Plutarch's Lives, written at the end of the first or beginning of the second century, describes a battle in which Caesar was forced to burn his own ships, which historian William Cherf proved had all the ingredients of a firestorm and in turn set fire to the docks and then the Library, destroying it. This would have occurred in 48 BC, during the fighting between Caesar and Ptolemy XIII. In the second century AD, the Roman historian Aulus Gellius wrote in his book Attic Nights that the Royal Alexandrian Library was burned by mistake when some Roman soldiers of Caesar’s troops set some fire. Furthermore, in the fourth century AD, both the pagan historian Ammianus Marcellinus and the Christian historian Orosius agree that the Bibliotheca Alexandrina was destroyed by mistake following the fire that Caesar had begun. Caesar himself wrote in his book the Alexandrian Wars that the fires his soldiers had set to burn the Egyptian navy in the port of Alexandria went as far as burning a store full of papyri located near the port. However, the geographical study of the location of the historical Bibliotheca Alexandrina in the neighbourhood of Bruchion suggests that this store cannot be the Library. It is most probable here that these historians confused the two Greek words bibliothekas, which means “set of books” with bibliotheka, which means Library. As a result, they thought that what had been recorded earlier concerning the burning of some books stored near the port constituted the burning of the famous Alexandrian Library. In any case, whether the burned books were only some books found in storage or books found inside the library itself, the Roman stoic philosopher Seneca (c. 4 BC – 65 AD) refers to 40,000 books having been burnt at Alexandria. During Marcus Antonius' rule of the eastern part of the Empire (40-30 BC), he plundered the second largest library in the world (that at Pergamon) and presented the collection as a gift to Cleopatra as a replacement for the books lost to Caesar's fire.

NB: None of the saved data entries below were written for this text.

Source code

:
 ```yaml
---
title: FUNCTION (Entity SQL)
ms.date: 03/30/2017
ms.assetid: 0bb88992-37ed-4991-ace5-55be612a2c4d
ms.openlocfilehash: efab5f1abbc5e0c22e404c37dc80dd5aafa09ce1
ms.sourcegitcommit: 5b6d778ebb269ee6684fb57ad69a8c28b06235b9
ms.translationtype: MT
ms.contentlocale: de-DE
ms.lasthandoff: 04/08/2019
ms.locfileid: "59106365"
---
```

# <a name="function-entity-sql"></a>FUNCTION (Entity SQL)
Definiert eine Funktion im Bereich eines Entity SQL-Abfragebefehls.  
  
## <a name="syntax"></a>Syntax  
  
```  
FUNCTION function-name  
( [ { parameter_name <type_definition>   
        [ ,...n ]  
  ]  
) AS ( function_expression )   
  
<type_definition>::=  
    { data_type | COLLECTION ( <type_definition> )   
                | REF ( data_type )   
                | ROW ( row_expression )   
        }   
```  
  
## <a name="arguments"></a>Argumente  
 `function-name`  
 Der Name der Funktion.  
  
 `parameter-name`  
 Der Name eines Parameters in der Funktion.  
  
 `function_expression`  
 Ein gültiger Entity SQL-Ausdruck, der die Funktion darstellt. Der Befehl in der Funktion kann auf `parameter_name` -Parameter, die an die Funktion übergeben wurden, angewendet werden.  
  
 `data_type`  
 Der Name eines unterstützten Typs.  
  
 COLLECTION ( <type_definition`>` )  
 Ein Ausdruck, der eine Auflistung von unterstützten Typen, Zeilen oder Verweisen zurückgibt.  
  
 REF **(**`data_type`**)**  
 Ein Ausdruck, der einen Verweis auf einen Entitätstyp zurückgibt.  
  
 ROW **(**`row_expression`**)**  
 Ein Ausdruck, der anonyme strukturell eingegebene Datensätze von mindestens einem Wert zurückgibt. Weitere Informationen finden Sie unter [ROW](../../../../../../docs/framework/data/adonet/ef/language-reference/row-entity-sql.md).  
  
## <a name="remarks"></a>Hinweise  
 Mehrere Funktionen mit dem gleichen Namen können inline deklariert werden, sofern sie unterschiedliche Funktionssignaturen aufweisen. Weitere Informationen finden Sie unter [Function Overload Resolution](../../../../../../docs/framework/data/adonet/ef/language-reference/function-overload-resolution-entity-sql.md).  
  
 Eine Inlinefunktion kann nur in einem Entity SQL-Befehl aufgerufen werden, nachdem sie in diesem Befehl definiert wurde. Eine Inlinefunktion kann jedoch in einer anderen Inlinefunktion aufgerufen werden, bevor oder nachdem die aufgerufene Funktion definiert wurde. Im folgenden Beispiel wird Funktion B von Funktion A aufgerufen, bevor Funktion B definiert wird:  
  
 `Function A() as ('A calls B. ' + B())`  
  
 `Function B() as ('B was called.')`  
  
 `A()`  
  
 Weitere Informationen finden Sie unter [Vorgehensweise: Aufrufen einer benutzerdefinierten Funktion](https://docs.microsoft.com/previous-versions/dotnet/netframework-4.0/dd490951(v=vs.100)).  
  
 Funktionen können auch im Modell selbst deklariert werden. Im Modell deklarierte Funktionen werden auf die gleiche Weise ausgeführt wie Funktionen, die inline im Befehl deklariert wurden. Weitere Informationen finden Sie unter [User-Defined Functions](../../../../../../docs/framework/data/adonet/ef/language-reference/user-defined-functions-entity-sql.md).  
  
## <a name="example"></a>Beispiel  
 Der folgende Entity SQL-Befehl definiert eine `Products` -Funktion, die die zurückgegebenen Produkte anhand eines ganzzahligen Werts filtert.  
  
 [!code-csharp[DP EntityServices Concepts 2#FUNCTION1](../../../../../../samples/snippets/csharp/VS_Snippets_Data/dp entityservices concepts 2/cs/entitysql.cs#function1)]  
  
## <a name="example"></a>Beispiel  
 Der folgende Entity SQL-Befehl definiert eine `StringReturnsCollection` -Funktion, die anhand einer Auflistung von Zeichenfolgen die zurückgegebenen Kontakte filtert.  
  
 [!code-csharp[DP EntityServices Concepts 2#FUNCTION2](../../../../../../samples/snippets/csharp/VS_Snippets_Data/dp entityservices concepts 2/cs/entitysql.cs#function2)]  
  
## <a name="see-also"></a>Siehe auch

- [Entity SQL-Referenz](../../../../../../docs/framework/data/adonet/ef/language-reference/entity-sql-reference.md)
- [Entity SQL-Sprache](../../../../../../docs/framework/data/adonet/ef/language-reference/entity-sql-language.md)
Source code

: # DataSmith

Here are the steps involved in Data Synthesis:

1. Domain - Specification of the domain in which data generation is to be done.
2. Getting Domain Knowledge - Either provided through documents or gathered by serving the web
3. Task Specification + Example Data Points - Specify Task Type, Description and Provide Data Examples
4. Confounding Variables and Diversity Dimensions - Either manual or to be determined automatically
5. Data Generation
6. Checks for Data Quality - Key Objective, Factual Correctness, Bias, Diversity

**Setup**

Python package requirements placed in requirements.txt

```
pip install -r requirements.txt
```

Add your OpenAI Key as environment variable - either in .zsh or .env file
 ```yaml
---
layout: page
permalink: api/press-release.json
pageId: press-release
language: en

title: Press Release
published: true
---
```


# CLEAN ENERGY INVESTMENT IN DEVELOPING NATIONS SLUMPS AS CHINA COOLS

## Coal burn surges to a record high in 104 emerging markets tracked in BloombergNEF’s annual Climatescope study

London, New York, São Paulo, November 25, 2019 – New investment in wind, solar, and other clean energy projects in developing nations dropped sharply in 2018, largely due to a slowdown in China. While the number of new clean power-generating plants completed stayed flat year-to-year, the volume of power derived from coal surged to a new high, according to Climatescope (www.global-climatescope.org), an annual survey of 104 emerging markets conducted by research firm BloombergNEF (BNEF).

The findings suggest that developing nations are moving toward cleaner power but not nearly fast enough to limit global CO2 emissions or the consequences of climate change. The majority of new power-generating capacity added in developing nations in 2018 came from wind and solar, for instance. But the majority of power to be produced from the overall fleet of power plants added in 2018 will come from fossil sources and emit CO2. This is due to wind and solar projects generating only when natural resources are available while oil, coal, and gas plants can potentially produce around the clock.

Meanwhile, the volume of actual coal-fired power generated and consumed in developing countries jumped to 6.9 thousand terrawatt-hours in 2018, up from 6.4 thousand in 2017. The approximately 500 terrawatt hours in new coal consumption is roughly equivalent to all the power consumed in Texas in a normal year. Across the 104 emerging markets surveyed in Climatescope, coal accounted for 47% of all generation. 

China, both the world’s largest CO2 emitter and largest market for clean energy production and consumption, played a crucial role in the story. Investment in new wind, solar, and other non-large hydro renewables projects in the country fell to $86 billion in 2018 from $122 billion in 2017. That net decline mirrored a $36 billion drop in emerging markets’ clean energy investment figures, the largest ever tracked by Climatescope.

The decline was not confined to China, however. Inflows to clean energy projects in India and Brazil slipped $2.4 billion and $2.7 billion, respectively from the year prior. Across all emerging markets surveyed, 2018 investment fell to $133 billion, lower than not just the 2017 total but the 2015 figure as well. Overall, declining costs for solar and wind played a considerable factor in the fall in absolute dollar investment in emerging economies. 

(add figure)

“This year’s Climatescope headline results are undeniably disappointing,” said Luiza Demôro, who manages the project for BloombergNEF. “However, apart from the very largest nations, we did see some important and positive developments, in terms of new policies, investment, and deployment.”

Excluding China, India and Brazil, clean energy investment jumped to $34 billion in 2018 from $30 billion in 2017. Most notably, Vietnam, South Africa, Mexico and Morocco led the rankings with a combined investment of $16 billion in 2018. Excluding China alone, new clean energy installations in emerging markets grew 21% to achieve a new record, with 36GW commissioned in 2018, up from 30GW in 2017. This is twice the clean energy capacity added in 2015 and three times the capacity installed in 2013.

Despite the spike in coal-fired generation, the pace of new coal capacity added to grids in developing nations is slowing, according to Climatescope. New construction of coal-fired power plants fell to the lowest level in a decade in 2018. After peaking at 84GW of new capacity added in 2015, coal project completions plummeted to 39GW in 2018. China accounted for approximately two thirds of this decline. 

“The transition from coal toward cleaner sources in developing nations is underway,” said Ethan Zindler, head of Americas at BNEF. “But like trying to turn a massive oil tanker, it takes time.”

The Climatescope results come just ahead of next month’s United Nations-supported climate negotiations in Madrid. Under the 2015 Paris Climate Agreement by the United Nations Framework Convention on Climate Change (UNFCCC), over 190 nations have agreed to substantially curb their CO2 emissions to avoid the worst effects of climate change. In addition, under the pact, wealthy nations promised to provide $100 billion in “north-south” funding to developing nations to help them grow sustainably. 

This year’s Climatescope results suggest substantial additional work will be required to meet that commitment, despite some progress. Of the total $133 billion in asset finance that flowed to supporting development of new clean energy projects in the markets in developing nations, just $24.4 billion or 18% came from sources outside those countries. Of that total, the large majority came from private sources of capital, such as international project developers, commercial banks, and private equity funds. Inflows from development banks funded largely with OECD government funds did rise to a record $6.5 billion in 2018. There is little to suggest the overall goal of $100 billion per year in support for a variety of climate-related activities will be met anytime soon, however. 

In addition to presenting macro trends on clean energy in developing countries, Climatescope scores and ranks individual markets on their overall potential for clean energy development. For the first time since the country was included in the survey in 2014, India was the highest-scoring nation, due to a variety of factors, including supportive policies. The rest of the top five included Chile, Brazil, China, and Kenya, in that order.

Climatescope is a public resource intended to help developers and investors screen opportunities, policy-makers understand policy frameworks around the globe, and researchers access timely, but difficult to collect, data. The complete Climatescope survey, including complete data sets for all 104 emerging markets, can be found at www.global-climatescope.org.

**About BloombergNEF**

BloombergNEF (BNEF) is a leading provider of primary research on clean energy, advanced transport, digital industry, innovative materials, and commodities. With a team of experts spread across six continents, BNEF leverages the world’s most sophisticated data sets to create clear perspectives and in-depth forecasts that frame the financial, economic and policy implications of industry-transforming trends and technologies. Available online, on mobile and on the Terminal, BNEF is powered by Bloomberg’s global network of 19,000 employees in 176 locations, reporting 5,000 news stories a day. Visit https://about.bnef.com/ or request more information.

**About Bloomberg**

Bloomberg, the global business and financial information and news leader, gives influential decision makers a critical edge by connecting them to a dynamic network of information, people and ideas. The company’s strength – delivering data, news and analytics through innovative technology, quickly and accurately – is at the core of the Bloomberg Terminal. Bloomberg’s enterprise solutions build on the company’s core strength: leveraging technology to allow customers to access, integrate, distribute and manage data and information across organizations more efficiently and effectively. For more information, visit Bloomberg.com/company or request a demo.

The Roman galleys carrying the Thirty-Seventh Legion from Asia Minor had now reached the Egyptian coast, but because of contarry winds, they were unable to proceed toward Alexandria. At anchor in the harbour off Lochias, the Egyptian fleet posed an additional problem for the Roman ships. However, in a surprise attack, Caesar's soldiers set fire to the Egyptian ships, and the flames, spreading rapidly in the driving wind, consumed most of the dockyard, many structures near the palace, and also several thousand books that were housed in one of the buildings. From this incident, historians mistakingly assumed that the Great Library of Alexandria had been destroyed, but the Library was nowhere near the docks.
The most immediate damage occurred in the area around the docks, in shipyards, arsenals, and warehouses in which grain and books were stored. Some 40,000 book scrolls were destroyed in the fire. Not at all connected with the Great Library, they were account books and ledgers containing records of Alexandria's export goods bound for Rome and other cities throughout the world.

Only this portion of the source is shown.